Update: 2012/09/28

EDUCATION

Education Program

Graduate Program for Master’s degree

I. Basic Principles

A. Mission Statement

The Graduate School of Mathematics aims to cultivate/​nurture self-motivated individuals, who can successfully navigate inquiry, reflection, and discovery based upon scholarly training in mathematics. Our commitment is to maintaining an enlightening environment for problem-conscious students where, together with scholars and fellow students, they can refine their ideas and apply logical reasoning in seeking solutions to problems.

Prospective students should know that in the mathematics department:

• Research planning, pursuit of research and regular reporting of results are expected.
• The education in the department is designed to support Students’ self-motivatation.
• Research is pursued in dialogue with active researchers and fellow students.

B. Study Hints

To ensure academic excellence, students are advised

• To acquire an excellent command of and full appreciation of the fundamentals of mathematical knowledge.
• To familiarize themselves with various theoretical and conceptual aspects of different subject areas, and their broader meaning/​applications.

C. Essential Abilities

Students are expected to develop the following research abilities:

• Learning skills, including advanced reading and literature search capabilities.
• Problem-solving skills involving the ability to analyze, reflect, synthesize and construct.
• Ability to apply assembled data and learned material to advance one’s research.
• Communication skills, including academic discussion, written expression and presentation.

D. Subject to learn

Students are expected to gain a strong command of the following through our curriculum:

• All areas of mathematics and mathematical science
• Ability to evaluate what is behind a given subject in the spectrum of mathematical genre
• Mathematical methodology and its approaches, such as systematic and logical ways of thinking
• Ways of defining positions and characteristics of mathematics in reference to the scientific method.
  (While mathematical concepts may, at first glance, seem so abstract as to be irrelevant to social realtities, these concepts directly affect our natural surroundings and society. The study of these phenomena is thus called mathematical science, and called mathematics when more universalized.)

II. Academic Support

The main features of our academic support systems are summarized below.

• Multiple advisory system for all graduate students, offering individual assistance with academic progress
• Wide-ranging programs in a consistent and systematic curriculum for students’ various scholastic needs (e.g. the Level System and Course Design facilitate that students choose their own courses)
• Weekly office hours allow students access to all faculty members on a regular basis.

A. Advisor System

Advisors assist students’ study and research.
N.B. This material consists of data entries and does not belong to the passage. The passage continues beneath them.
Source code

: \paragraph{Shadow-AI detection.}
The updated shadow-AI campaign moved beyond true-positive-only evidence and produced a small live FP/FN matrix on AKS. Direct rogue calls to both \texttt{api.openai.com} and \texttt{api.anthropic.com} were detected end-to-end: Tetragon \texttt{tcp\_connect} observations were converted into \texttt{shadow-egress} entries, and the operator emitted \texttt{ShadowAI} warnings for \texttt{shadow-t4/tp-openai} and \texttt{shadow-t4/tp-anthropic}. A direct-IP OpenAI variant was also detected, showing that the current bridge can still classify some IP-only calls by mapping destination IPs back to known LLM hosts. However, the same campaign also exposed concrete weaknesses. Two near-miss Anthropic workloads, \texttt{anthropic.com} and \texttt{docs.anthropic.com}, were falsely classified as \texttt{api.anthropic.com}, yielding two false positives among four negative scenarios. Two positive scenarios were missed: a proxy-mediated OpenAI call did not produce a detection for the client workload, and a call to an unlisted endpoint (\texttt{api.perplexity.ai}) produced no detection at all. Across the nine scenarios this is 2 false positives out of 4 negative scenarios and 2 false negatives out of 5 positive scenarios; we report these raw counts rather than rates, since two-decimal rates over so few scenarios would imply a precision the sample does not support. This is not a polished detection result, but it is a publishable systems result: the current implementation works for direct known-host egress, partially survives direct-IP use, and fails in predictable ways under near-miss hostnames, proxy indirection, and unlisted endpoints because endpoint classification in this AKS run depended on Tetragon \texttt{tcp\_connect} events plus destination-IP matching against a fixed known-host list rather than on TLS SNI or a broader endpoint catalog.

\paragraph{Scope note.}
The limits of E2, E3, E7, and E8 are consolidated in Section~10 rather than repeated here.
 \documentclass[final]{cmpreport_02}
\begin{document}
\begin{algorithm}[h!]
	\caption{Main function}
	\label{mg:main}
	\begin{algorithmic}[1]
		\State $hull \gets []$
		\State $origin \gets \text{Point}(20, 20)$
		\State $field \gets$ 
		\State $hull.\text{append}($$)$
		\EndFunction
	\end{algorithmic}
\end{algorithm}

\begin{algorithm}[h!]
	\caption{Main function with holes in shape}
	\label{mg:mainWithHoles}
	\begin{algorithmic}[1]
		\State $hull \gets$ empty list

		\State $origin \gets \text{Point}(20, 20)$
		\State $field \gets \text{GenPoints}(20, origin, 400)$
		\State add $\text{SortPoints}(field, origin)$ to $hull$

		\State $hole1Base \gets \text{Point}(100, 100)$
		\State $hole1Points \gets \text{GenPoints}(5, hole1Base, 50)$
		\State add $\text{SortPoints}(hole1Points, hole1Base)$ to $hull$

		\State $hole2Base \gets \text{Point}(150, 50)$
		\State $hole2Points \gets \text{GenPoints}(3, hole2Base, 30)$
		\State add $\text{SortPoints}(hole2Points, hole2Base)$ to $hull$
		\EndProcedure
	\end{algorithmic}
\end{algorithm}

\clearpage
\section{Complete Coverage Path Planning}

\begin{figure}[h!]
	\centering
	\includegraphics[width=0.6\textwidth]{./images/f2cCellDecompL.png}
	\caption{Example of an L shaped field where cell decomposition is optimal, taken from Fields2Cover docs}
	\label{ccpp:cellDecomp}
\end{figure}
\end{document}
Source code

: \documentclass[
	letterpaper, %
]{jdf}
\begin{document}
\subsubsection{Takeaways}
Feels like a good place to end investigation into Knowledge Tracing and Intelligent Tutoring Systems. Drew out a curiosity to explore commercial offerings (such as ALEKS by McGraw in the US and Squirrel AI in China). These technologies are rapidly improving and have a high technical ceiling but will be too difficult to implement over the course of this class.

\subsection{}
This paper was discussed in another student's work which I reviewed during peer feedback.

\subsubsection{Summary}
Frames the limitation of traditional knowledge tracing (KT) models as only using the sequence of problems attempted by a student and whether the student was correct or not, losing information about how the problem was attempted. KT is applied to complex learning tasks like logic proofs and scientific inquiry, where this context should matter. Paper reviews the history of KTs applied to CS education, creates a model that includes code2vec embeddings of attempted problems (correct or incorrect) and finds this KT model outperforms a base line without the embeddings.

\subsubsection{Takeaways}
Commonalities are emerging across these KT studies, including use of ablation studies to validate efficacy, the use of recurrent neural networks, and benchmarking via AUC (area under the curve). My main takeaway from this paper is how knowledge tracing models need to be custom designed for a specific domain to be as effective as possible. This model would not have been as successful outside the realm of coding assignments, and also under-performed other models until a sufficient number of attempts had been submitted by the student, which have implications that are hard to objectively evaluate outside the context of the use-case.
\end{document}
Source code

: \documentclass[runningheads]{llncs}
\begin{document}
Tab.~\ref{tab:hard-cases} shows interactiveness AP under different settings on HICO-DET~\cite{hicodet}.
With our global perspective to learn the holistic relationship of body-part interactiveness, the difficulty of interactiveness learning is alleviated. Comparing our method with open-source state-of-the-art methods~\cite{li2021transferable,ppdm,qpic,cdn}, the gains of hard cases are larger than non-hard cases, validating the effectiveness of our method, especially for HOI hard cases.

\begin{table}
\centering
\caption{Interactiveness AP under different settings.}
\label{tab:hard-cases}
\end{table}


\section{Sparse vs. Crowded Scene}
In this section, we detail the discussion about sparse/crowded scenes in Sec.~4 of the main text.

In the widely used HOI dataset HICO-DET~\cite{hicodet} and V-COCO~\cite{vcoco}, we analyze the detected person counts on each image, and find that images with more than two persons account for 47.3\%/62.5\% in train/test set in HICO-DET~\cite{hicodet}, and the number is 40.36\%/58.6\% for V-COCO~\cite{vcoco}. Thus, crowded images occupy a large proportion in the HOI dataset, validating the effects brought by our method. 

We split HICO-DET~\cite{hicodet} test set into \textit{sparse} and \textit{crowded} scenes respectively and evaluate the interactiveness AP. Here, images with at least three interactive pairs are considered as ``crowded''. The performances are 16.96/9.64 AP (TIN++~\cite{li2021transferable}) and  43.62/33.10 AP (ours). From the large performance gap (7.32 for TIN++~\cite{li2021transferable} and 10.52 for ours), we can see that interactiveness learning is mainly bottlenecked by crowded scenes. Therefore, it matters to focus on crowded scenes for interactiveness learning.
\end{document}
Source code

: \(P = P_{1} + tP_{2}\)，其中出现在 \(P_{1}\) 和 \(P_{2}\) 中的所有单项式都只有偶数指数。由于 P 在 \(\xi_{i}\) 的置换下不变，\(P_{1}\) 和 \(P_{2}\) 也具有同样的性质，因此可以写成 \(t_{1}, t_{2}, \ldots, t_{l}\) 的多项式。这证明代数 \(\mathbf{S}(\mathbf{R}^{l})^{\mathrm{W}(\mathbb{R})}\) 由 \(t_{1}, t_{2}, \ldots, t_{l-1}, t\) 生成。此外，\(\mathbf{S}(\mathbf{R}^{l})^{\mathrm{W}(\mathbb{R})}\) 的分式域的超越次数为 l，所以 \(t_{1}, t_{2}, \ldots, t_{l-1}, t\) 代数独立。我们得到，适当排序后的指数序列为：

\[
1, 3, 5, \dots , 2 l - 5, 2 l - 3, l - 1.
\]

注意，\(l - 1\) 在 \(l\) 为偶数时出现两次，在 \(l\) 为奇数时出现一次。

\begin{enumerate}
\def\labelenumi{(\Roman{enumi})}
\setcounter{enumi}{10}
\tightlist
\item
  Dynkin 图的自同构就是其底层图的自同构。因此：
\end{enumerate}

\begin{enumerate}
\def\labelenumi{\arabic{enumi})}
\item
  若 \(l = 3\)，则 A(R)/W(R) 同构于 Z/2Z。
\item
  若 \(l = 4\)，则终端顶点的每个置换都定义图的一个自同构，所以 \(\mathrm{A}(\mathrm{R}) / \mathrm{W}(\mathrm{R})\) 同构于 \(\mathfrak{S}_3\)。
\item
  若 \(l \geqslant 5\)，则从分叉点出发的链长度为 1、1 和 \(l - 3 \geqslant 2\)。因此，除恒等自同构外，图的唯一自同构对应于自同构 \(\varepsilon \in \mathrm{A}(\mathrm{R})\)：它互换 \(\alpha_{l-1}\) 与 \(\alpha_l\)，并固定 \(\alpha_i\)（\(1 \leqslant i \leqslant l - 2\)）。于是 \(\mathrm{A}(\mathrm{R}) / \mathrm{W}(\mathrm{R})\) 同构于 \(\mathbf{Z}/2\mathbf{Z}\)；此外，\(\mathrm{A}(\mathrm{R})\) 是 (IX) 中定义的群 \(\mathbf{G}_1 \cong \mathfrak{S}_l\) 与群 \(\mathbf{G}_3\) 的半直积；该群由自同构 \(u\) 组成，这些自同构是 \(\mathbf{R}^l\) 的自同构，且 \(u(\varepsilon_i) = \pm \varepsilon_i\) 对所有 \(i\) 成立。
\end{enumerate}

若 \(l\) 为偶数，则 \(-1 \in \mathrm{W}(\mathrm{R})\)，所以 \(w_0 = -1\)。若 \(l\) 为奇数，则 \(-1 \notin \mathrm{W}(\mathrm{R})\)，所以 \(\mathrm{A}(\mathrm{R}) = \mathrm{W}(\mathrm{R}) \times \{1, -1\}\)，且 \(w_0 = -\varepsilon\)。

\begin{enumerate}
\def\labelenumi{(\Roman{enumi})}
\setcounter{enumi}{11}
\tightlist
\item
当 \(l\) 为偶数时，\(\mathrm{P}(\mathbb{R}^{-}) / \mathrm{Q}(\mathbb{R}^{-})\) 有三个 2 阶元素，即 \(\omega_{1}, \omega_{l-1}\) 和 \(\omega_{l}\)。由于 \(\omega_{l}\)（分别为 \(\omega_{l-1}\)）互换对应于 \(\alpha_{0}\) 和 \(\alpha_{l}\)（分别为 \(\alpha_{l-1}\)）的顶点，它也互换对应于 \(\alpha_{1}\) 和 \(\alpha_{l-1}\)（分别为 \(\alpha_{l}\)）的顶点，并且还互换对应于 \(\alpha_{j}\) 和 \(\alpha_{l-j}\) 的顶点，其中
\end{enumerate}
They listen to students individually to learn students needs and advise them accordingly. Advisors also play the part of career counselor. Please do not hesitate to ask your advisor to introduce other professionals or faculty members in other sections if you need. Finding the appropriate faculty member is also the advisor’s role.

The main feature of this system is that “several” advisors advise one student. Students will have a different advisor in each master’s or doctorate program.

0. For admitted students

There is an advising system particularly for those who transfer into to our department from other academic institutions.

1. For the first year of the Master students (M1 students)

Students may select a different advisor for the 1st year and for the 2nd year. Or they may keep the same advisor through both the 1st and the 2nd years. Moreover students may select another subadvisor who can provide an objective perspective on the student’s research and thesis organization.

2. For the Doctoral students

More than one faculty member will serve as advisor to the doctoral students. Besides this multiple advisory system, another advisor for the doctoral thesis will be available.

We recommend you contact not only the personal advisor assigned to you for the academic year, but also other faculty members. If, for instance, you wish to further explore subjects that you studied for the 4th year final report, you are welcome to continue to ask your 4th year advisor for help. Likewise if, in the 2nd year of the Master’s Program, you wish to continue to study the subject of the 1st year Small Group Class your 1st year advisor will help.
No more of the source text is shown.